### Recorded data
□ □ □ □

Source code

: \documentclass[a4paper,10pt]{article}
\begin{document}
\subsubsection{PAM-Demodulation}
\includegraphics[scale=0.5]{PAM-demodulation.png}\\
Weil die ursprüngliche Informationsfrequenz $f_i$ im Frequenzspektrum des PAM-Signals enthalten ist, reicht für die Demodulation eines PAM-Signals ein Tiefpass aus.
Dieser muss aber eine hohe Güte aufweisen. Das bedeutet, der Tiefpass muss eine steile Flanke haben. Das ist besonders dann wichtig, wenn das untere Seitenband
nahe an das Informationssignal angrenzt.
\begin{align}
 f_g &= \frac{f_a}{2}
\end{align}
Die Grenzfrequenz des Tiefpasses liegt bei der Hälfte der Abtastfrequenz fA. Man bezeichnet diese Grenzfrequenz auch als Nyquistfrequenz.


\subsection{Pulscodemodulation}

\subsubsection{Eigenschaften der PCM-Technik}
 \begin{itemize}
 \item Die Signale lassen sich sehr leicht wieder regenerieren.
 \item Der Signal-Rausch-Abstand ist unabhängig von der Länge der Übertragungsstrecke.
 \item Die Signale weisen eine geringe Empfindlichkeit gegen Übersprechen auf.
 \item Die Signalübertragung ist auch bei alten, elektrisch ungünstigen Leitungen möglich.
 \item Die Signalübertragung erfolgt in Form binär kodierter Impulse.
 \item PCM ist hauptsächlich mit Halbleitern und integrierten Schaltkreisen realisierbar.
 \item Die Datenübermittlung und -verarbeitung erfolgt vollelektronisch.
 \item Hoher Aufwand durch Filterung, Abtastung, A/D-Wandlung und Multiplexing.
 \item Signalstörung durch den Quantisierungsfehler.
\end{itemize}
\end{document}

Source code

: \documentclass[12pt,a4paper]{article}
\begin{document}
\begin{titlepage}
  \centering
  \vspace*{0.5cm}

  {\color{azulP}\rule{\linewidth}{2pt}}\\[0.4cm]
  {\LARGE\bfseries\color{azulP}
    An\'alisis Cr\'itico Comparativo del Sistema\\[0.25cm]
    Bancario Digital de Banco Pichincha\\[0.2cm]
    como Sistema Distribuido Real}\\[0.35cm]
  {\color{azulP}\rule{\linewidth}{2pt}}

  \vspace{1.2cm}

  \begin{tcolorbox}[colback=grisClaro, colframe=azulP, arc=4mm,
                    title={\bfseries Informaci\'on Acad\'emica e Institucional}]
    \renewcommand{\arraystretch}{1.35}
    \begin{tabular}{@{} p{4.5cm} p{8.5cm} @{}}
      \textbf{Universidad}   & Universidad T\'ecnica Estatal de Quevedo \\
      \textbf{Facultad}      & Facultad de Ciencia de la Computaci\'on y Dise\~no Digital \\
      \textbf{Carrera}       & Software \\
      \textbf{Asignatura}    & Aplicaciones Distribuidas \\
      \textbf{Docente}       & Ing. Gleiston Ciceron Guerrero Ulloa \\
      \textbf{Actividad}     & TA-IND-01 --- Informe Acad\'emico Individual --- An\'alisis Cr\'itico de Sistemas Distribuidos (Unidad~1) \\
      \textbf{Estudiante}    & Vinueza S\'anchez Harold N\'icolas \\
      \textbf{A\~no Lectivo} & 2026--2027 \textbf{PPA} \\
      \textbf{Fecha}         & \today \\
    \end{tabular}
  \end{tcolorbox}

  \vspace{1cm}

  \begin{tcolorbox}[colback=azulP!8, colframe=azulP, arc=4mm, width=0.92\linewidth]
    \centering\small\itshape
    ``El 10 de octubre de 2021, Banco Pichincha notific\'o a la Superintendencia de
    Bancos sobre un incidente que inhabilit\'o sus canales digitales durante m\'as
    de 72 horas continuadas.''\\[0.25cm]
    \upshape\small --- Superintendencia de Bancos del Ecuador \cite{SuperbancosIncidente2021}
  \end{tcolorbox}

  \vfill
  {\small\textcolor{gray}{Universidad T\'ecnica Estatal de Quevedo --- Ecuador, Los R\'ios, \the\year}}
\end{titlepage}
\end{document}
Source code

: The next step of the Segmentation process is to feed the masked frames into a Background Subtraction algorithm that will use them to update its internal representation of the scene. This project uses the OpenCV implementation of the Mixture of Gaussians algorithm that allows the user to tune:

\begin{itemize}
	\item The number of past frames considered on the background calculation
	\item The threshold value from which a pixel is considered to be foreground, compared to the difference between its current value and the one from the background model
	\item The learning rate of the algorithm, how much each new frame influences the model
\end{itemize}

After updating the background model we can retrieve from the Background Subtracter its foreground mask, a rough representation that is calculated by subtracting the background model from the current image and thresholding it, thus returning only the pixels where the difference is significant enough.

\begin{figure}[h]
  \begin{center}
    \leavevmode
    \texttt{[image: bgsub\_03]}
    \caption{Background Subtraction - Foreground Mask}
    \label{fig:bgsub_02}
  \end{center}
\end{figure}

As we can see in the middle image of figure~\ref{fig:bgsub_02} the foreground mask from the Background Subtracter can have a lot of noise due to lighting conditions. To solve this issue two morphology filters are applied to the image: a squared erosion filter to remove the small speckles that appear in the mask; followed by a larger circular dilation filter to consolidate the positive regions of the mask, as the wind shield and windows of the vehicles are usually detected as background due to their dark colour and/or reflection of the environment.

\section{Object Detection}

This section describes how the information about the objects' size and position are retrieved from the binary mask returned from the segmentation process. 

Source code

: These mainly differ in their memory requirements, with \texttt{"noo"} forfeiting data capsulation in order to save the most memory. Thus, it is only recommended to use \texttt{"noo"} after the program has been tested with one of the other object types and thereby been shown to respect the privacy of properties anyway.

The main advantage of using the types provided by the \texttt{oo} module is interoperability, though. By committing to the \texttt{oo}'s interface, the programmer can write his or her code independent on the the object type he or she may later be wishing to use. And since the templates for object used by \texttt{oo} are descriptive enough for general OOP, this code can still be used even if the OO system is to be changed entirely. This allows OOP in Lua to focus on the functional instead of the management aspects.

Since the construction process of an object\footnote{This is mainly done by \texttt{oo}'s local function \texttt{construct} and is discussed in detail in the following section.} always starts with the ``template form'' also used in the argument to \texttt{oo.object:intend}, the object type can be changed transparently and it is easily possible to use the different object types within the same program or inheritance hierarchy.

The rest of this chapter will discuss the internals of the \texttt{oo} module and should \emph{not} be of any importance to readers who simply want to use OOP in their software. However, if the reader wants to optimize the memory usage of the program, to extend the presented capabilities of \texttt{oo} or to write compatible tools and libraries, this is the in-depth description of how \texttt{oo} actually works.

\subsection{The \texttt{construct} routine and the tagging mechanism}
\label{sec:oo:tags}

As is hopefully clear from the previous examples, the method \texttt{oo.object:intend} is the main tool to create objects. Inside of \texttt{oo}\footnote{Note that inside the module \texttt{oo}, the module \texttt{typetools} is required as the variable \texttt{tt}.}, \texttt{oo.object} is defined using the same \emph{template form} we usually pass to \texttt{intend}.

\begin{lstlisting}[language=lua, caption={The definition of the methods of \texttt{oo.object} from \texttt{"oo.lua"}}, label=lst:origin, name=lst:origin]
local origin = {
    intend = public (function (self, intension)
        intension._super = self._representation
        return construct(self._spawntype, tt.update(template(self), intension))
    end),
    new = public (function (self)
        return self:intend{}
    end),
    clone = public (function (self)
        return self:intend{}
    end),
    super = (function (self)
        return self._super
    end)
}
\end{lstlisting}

□ □ □ □

Give back the records above exactly, limited to the lines between the one holding "como Sistema Distribuido" and the one holding "Bancos sobre un", inclusive.

    como Sistema Distribuido Real}\\[0.35cm]
  {\color{azulP}\rule{\linewidth}{2pt}}

  \vspace{1.2cm}

  \begin{tcolorbox}[colback=grisClaro, colframe=azulP, arc=4mm,
                    title={\bfseries Informaci\'on Acad\'emica e Institucional}]
    \renewcommand{\arraystretch}{1.35}
    \begin{tabular}{@{} p{4.5cm} p{8.5cm} @{}}
      \textbf{Universidad}   & Universidad T\'ecnica Estatal de Quevedo \\
      \textbf{Facultad}      & Facultad de Ciencia de la Computaci\'on y Dise\~no Digital \\
      \textbf{Carrera}       & Software \\
      \textbf{Asignatura}    & Aplicaciones Distribuidas \\
      \textbf{Docente}       & Ing. Gleiston Ciceron Guerrero Ulloa \\
      \textbf{Actividad}     & TA-IND-01 --- Informe Acad\'emico Individual --- An\'alisis Cr\'itico de Sistemas Distribuidos (Unidad~1) \\
      \textbf{Estudiante}    & Vinueza S\'anchez Harold N\'icolas \\
      \textbf{A\~no Lectivo} & 2026--2027 \textbf{PPA} \\
      \textbf{Fecha}         & \today \\
    \end{tabular}
  \end{tcolorbox}

  \vspace{1cm}

  \begin{tcolorbox}[colback=azulP!8, colframe=azulP, arc=4mm, width=0.92\linewidth]
    \centering\small\itshape
    ``El 10 de octubre de 2021, Banco Pichincha notific\'o a la Superintendencia de
    Bancos sobre un incidente que inhabilit\'o sus canales digitales durante m\'as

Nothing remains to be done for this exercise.